- Developer: Microsoft
- Stable release: 10.2202.100.0
- Operating system: Windows 8, 8.1, 10; Windows Phone 7, 8, 8.1, 10;
- Predecessor: Windows Contacts
- Successor: Outlook for Windows
- License: Proprietary
- Website: people.live.com

= People (software) =

Contact management app and address book in Windows 8 and 10

People was a contact management app and address book included in Microsoft's Windows 8 and 10. It allows a user to organize and link contacts from different email accounts. People has a unique graphical interface, unlike Windows Contacts' File Explorer-based interface, based on the Metro design language that had already been used for Outlook.com and the integrated online People service. In addition to being an address book, it provides a list of recent mail conversations with a selected contact. It used to also be a social media hub, in which users could integrate their social networking accounts (e.g. Twitter), but API changes in both Windows and social media services caused this functionality to break.

People worked with other Metro-style apps, but it had its own front-end interface and could be opened by end users.

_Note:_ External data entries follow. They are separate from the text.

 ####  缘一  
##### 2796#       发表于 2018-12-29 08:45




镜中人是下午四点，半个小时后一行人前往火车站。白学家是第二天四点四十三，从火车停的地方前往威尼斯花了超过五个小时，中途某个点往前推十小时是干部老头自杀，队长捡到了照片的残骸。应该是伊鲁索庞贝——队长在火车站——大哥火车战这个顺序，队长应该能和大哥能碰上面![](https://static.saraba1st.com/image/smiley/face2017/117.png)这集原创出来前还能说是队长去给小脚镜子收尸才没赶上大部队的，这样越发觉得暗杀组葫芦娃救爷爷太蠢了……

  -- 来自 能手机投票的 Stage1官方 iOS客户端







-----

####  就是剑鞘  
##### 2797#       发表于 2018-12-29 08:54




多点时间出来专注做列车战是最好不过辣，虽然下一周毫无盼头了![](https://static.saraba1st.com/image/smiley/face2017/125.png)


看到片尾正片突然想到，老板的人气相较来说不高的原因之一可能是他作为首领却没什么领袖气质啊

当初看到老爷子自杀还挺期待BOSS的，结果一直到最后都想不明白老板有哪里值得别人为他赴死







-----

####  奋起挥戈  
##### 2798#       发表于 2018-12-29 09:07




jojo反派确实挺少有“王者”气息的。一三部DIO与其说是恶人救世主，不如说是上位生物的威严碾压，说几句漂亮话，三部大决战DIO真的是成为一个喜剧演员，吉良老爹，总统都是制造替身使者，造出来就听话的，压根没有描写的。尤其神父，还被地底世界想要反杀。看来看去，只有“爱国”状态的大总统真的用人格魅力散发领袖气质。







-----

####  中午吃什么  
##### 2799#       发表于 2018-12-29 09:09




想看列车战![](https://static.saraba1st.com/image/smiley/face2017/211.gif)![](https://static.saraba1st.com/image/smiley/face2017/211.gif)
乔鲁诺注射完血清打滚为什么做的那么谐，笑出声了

Unlike Windows Contacts, it did not currently allow users to import or export .pst files, vCard files, Windows Address Book files, or other files directly. Instead, it gathered contact information from email accounts the user has set up on other services in Windows, such as Mail and Calendar, Skype Preview, or the Xbox app. Changes, additions, and deletions made in the People app would be exported to the corresponding email accounts. Users could select which accounts should display contact info in People.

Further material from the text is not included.